More questions are being raised about the Justice Department's decision to release text messages critical of President Donald Trump when the two FBI employees involved in them were still under investigation — especially considering that the conversations also criticized Democratic politicians like Hillary Clinton.
The Justice Department has also come under criticism for its decision to release the text messages exchanged between senior counterintelligence agent Peter Strzok and lawyer Lisa Page while the two individuals involved were still under investigation, according to Politico. Rep. Jerrold Nadler, D-N.Y., the ranking member of the House Judiciary Committee, joined two other Democrats on the panel to request a full review of the Justice Department's decision-making that led to the release of the 375 text messages between Strzok and Page on Tuesday. They described the decision as an "unusual move."
On Wednesday, Deputy Attorney General Rod Rosenstein defended the decision as prompted by requests from Congress.
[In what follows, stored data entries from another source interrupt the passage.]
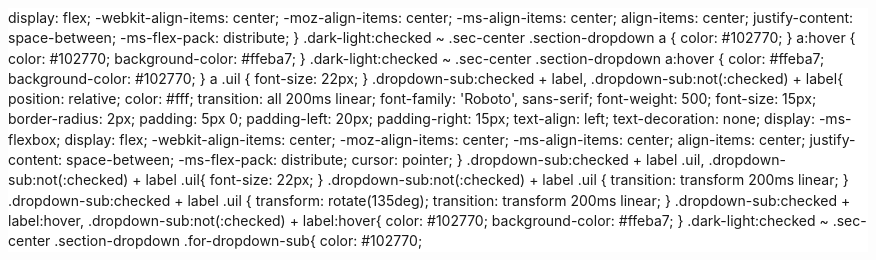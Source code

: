   display: flex;
  -webkit-align-items: center;
  -moz-align-items: center;
  -ms-align-items: center;
  align-items: center;
  justify-content: space-between;
    -ms-flex-pack: distribute;
}
.dark-light:checked ~ .sec-center .section-dropdown a {
  color: #102770;
}
a:hover {
  color: #102770;
  background-color: #ffeba7;
}
.dark-light:checked ~ .sec-center .section-dropdown a:hover {
  color: #ffeba7;
  background-color: #102770;
}
a .uil {
  font-size: 22px;
}
.dropdown-sub:checked + label,
.dropdown-sub:not(:checked) + label{
  position: relative;
  color: #fff;
  transition: all 200ms linear;
  font-family: 'Roboto', sans-serif;
  font-weight: 500;
  font-size: 15px;
  border-radius: 2px;
  padding: 5px 0;
  padding-left: 20px;
  padding-right: 15px;
  text-align: left;
  text-decoration: none;
  display: -ms-flexbox;
  display: flex;
  -webkit-align-items: center;
  -moz-align-items: center;
  -ms-align-items: center;
  align-items: center;
  justify-content: space-between;
    -ms-flex-pack: distribute;
    cursor: pointer;
}
.dropdown-sub:checked + label .uil,
.dropdown-sub:not(:checked) + label .uil{
  font-size: 22px;
}
.dropdown-sub:not(:checked) + label .uil {
  transition: transform 200ms linear;
}
.dropdown-sub:checked + label .uil {
  transform: rotate(135deg);
  transition: transform 200ms linear;
}
.dropdown-sub:checked + label:hover,
.dropdown-sub:not(:checked) + label:hover{
  color: #102770;
  background-color: #ffeba7;
}
.dark-light:checked ~ .sec-center .section-dropdown .for-dropdown-sub{
  color: #102770;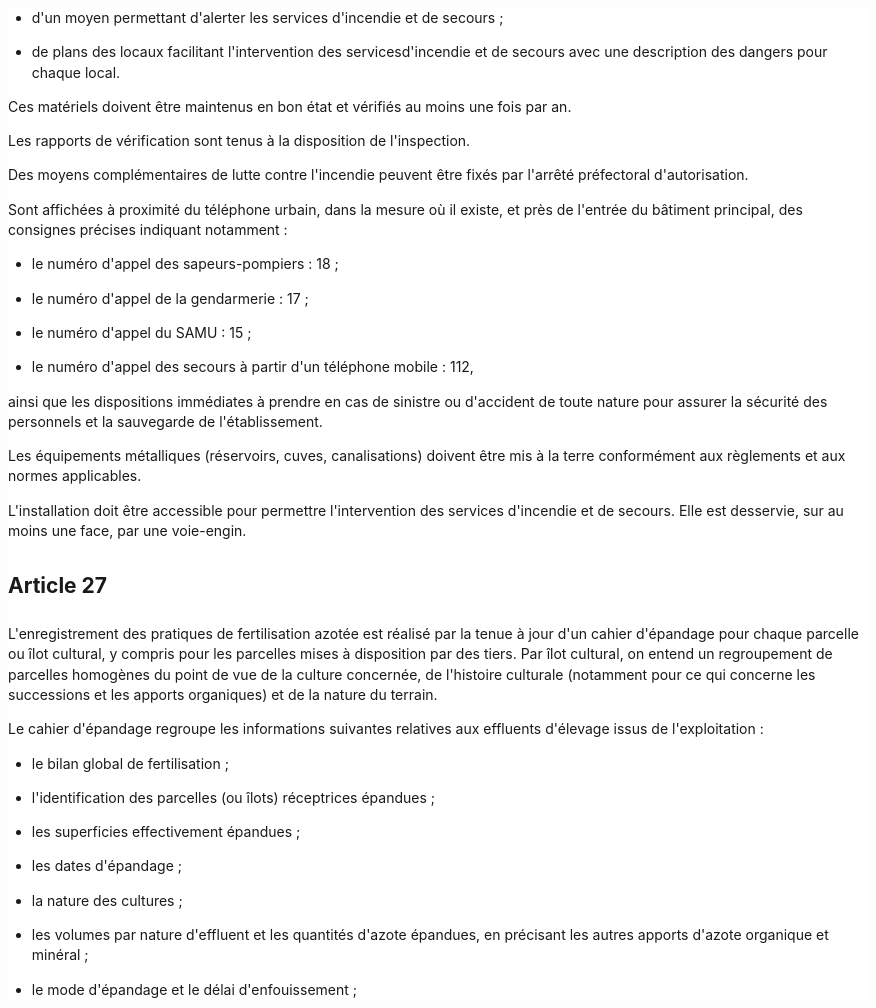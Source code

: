 - d'un moyen permettant d'alerter les services d'incendie et de secours ;

- de plans des locaux facilitant l'intervention des servicesd'incendie et de secours avec une description des dangers pour chaque local.

Ces matériels doivent être maintenus en bon état et vérifiés au moins une fois par an.

Les rapports de vérification sont tenus à la disposition de l'inspection.

Des moyens complémentaires de lutte contre l'incendie peuvent être fixés par l'arrêté préfectoral d'autorisation.

Sont affichées à proximité du téléphone urbain, dans la mesure où il existe, et près de l'entrée du bâtiment principal, des consignes précises indiquant notamment :

- le numéro d'appel des sapeurs-pompiers : 18 ;

- le numéro d'appel de la gendarmerie : 17 ;

- le numéro d'appel du SAMU : 15 ;

- le numéro d'appel des secours à partir d'un téléphone mobile : 112,

ainsi que les dispositions immédiates à prendre en cas de sinistre ou d'accident de toute nature pour assurer la sécurité des personnels et la sauvegarde de l'établissement.

Les équipements métalliques (réservoirs, cuves, canalisations) doivent être mis à la terre conformément aux règlements et aux normes applicables.

L'installation doit être accessible pour permettre l'intervention des services d'incendie et de secours. Elle est desservie, sur au moins une face, par une voie-engin.

## Article 27

### 



L'enregistrement des pratiques de fertilisation azotée est réalisé par la tenue à jour d'un cahier d'épandage pour chaque parcelle ou îlot cultural, y compris pour les parcelles mises à disposition par des tiers. Par îlot cultural, on entend un regroupement de parcelles homogènes du point de vue de la culture concernée, de l'histoire culturale (notamment pour ce qui concerne les successions et les apports organiques) et de la nature du terrain.

Le cahier d'épandage regroupe les informations suivantes relatives aux effluents d'élevage issus de l'exploitation :

- le bilan global de fertilisation ;

- l'identification des parcelles (ou îlots) réceptrices épandues ;

- les superficies effectivement épandues ;

- les dates d'épandage ;

- la nature des cultures ;

- les volumes par nature d'effluent et les quantités d'azote épandues, en précisant les autres apports d'azote organique et minéral ;

- le mode d'épandage et le délai d'enfouissement ;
"Generally speaking, our goal is to be as forthcoming with the media as we can, when it is lawful and appropriate to do so. So I would not approve anybody disclosing something that was not appropriate to disclose," Rosenstein said during the Wednesday hearing.
Strzok and Page were having an affair when they engaged in extensive text message conversations about current American politics, according to The Wall Street Journal. While considerable attention has been paid to their criticisms of Trump — whom they variously referred to as "an idiot," "douche," and "TERRIFYING" — they also had unflattering observations about a number of Democrats.
Regarding Clinton, Strzok once texted, "I’m worried about what happens if HRC is elected." He also referred to Clinton's daughter, Chelsea Clinton, as "self-entitled," and dismissed Sen. Bernie Sanders, I - Vt., as an "idiot." Page also called Sanders supporters "idiots." They also both had low opinions of President Barack Obama's attorney general, Eric Holder, with Strzok writing it was "wildly offensive" for Holder's portrait to be next to that of iconic Attorney General Elliott Richardson and insisting that a television be turned off when Holder spoke at the Democratic National Convention.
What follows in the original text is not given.